Turns out, a lot. Nevadans so far have given $48,750 to the anti-gay side and $17,860 to the pro-gay side. That's almost 3-to-1 against the gays. It's also interesting to note that each side had 52 donors, so the anti-gay folks are just giving more.

The records on this on the California Secretary of State's website showed some substantial donations to the anti-gay side, including a $5,000 donation from the Coalition For the Protection of Marriage in Nevada, a group behind the successful efforts in 2000 and 2002 to pass an initiative that wrote into the state constitution that marriage is only for heterosexuals. Western States Dental Equipment in Las Vegas gave $2,300, a retired Henderson woman named Mauretia Peterson gave $3,000, The X-Factor Systems LLC in Henderson gave $5,000, the Paradise Group in Las Vegas gave $3,000, JK Management Inc. gave $2,000, orthodontist John Griffiths gave $2,000 and Equity Group Management gave $2,000.

The pro-gay side was more modest. The two largest donations were $3,000 each, one from Harrah's VP Michael Weaver and another from Ken Smith, former board president for Las Vegas' Gay and Lesbian Community Center. Gwen Migita, who heads up Harrah's diversity efforts, gave $250. None of the other well-known gay activists in the state have evidently given a dime, even though many of them continue to flood my email box with campaign literature germane to Prop 8. That's kind of odd.

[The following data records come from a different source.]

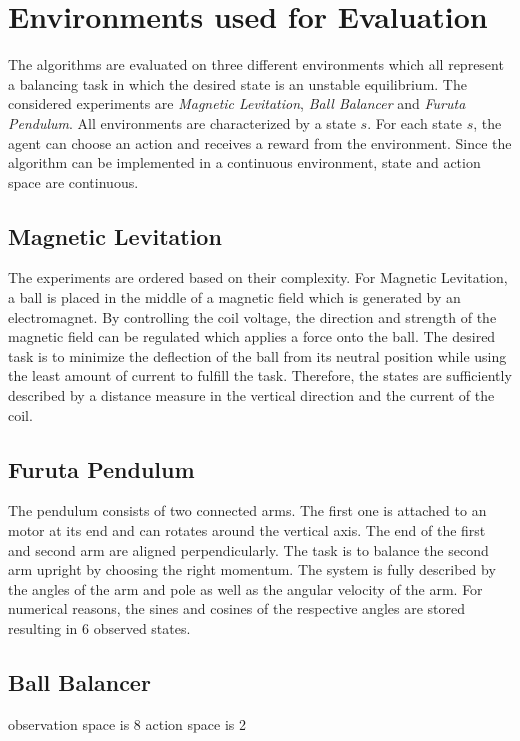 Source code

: \section{Environments used for Evaluation}
The algorithms are evaluated on three different environments which all represent a balancing task in which the desired state is an unstable equilibrium. The considered experiments are \textit{Magnetic Levitation}, \textit{Ball Balancer} and \textit{Furuta Pendulum}. All environments are characterized by a state $s$. For each state $s$, the agent can choose an action and receives a reward from the environment. Since the algorithm can be implemented in a continuous environment, state and action space are continuous.
\subsection{Magnetic Levitation}
The experiments are ordered based on their complexity. For Magnetic Levitation, a ball is placed in the middle of a magnetic field which is generated by an electromagnet. By controlling the coil voltage, the direction and strength of the magnetic field can be regulated which applies a force onto the ball. The desired task is to minimize the deflection of the ball from its neutral position while using the least amount of current to fulfill the task. Therefore, the states are sufficiently described by a distance measure in the vertical direction and the current of the coil.
\subsection{Furuta Pendulum}
The pendulum consists of two connected arms. The first one is attached to an motor at its end and can rotates around the vertical axis. The end of the first and second arm are aligned perpendicularly. The task is to balance the second arm upright by choosing the right momentum. The system is fully described by the angles of the arm and pole as well as the angular velocity of the arm. For numerical reasons, the sines and cosines of the respective angles are stored resulting in 6 observed states.	
\subsection{Ball Balancer}
observation space is 8 
action space is 2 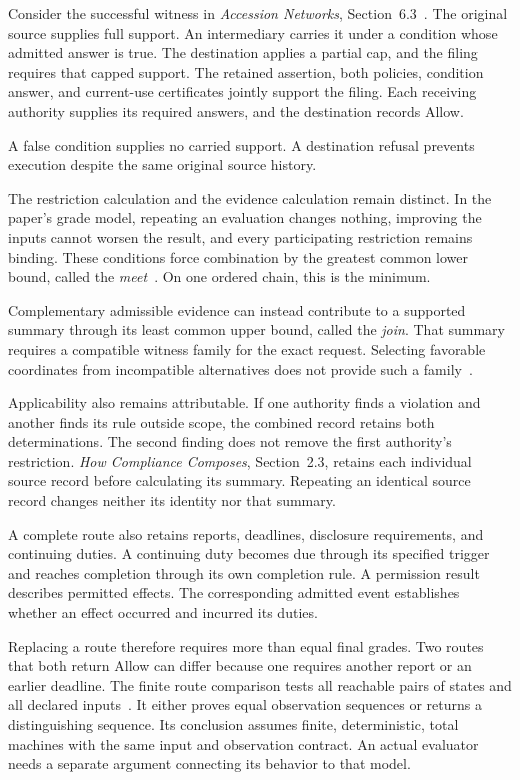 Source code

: \documentclass{momentum}
\begin{document}
Consider the successful witness in \emph{Accession Networks}, Section~6.3~\cite{accession}.
The original source supplies full support.
An intermediary carries it under a condition whose admitted answer is true.
The destination applies a partial cap, and the filing requires that capped support.
The retained assertion, both policies, condition answer, and current-use certificates jointly support the filing.
Each receiving authority supplies its required answers, and the destination records Allow.

A false condition supplies no carried support.
A destination refusal prevents execution despite the same original source history.

The restriction calculation and the evidence calculation remain distinct.
In the paper's grade model, repeating an evaluation changes nothing, improving the inputs cannot worsen the result, and every participating restriction remains binding.
These conditions force combination by the greatest common lower bound, called the \emph{meet}~\cite[Section~2.1, Proposition~2.2]{compliance}.
On one ordered chain, this is the minimum.

Complementary admissible evidence can instead contribute to a supported summary through its least common upper bound, called the \emph{join}.
That summary requires a compatible witness family for the exact request.
Selecting favorable coordinates from incompatible alternatives does not provide such a family~\cite[Sections~3.3 and~5.5]{compliance}.

Applicability also remains attributable.
If one authority finds a violation and another finds its rule outside scope, the combined record retains both determinations.
The second finding does not remove the first authority's restriction.
\emph{How Compliance Composes}, Section~2.3, retains each individual source record before calculating its summary.
Repeating an identical source record changes neither its identity nor that summary.

A complete route also retains reports, deadlines, disclosure requirements, and continuing duties.
A continuing duty becomes due through its specified trigger and reaches completion through its own completion rule.
A permission result describes permitted effects.
The corresponding admitted event establishes whether an effect occurred and incurred its duties.

Replacing a route therefore requires more than equal final grades.
Two routes that both return Allow can differ because one requires another report or an earlier deadline.
The finite route comparison tests all reachable pairs of states and all declared inputs~\cite[Section~5.7, Theorem~5.25]{compliance}.
It either proves equal observation sequences or returns a distinguishing sequence.
Its conclusion assumes finite, deterministic, total machines with the same input and observation contract.
An actual evaluator needs a separate argument connecting its behavior to that model.
\end{document}
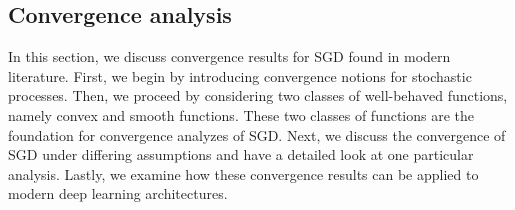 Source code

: \documentclass[12pt]{article}
\theoremstyle{definition}
\newtheorem{definition}[theorem]{Definition}
\numberwithin{equation}{section}
\newcommand{\R}{\mathbb{R}}
\begin{document}
\subsection{Convergence analysis}
In this section, we discuss convergence results for SGD found in modern literature. First, we begin by introducing convergence notions for stochastic processes. Then, we proceed by considering two classes of well-behaved functions, namely convex and smooth functions. These two classes of functions are the foundation for convergence analyzes of SGD. Next, we discuss the convergence of SGD under differing assumptions and have a detailed look at one particular analysis. Lastly, we examine how these convergence results can be applied to modern deep learning architectures.
\end{document}
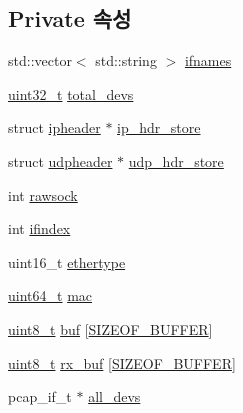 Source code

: \subsection*{Private 속성}
\begin{DoxyCompactItemize}
\item 
std\+::vector$<$ std\+::string $>$ \hyperlink{classavdecc__lib_1_1net__interface__imp_a00031dfb5f1a1ca3fc12dd11b601030a}{ifnames}
\item 
\hyperlink{parse_8c_a6eb1e68cc391dd753bc8ce896dbb8315}{uint32\+\_\+t} \hyperlink{classavdecc__lib_1_1net__interface__imp_af5bfb72dc07c53253d70d1879054af6b}{total\+\_\+devs}
\item 
struct \hyperlink{structavdecc__lib_1_1ipheader}{ipheader} $\ast$ \hyperlink{classavdecc__lib_1_1net__interface__imp_a81b4fd9a03787b74d75e40b6c673e187}{ip\+\_\+hdr\+\_\+store}
\item 
struct \hyperlink{structavdecc__lib_1_1udpheader}{udpheader} $\ast$ \hyperlink{classavdecc__lib_1_1net__interface__imp_a65cb4a1c57b7723f14a70a7a741c8160}{udp\+\_\+hdr\+\_\+store}
\item 
int \hyperlink{classavdecc__lib_1_1net__interface__imp_a9a1008a3b40e75b22aa5d7945cbf2918}{rawsock}
\item 
int \hyperlink{classavdecc__lib_1_1net__interface__imp_a01e636f8746c84f1cf3d45c4afbfde35}{ifindex}
\item 
uint16\+\_\+t \hyperlink{classavdecc__lib_1_1net__interface__imp_aa9296c58dc24c63c4ee927db394a97d7}{ethertype}
\item 
\hyperlink{parse_8c_aec6fcb673ff035718c238c8c9d544c47}{uint64\+\_\+t} \hyperlink{classavdecc__lib_1_1net__interface__imp_a920661745231ffa48515d83a8953e76f}{mac}
\item 
\hyperlink{stdint_8h_aba7bc1797add20fe3efdf37ced1182c5}{uint8\+\_\+t} \hyperlink{classavdecc__lib_1_1net__interface__imp_a2fcf0f59a3bdd4bb28efcf457030232d}{buf} \mbox{[}\hyperlink{classavdecc__lib_1_1net__interface__imp_a3e5c1b25e81a93c89394dd173bbb10d1aadb2883217eeaa3ca184df5701754339}{S\+I\+Z\+E\+O\+F\+\_\+\+B\+U\+F\+F\+ER}\mbox{]}
\item 
\hyperlink{stdint_8h_aba7bc1797add20fe3efdf37ced1182c5}{uint8\+\_\+t} \hyperlink{classavdecc__lib_1_1net__interface__imp_a48f1e2eeb3d4eed351c84294149cae4f}{rx\+\_\+buf} \mbox{[}\hyperlink{classavdecc__lib_1_1net__interface__imp_a3e5c1b25e81a93c89394dd173bbb10d1aadb2883217eeaa3ca184df5701754339}{S\+I\+Z\+E\+O\+F\+\_\+\+B\+U\+F\+F\+ER}\mbox{]}
\item 
pcap\+\_\+if\+\_\+t $\ast$ \hyperlink{classavdecc__lib_1_1net__interface__imp_a7fd095d711676d36f88602090de68d8c}{all\+\_\+devs}

\end{DoxyCompactItemize}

Otherwise, the only other donations of more than $1,000 came from Kol Entertainment Corp of America in Carson City and Jane A. Leyland a NASA research engineer in Reno.

Nobody from MGM Mirage's corporate brass gave so far as I can tell, but Bellagio's head carpenter, Tracy Stark, gave $100 to save same-sex marriage.

The California gay-marriage issue is of interest and concern outside the Golden State partly because Nevada casino interests have said they hoped to grab a piece of the gay honeymooning pie and, also, because California allows couples from other states to marry there. Massachusetts, the only other state with legal marriage, only recently started allowing that as well.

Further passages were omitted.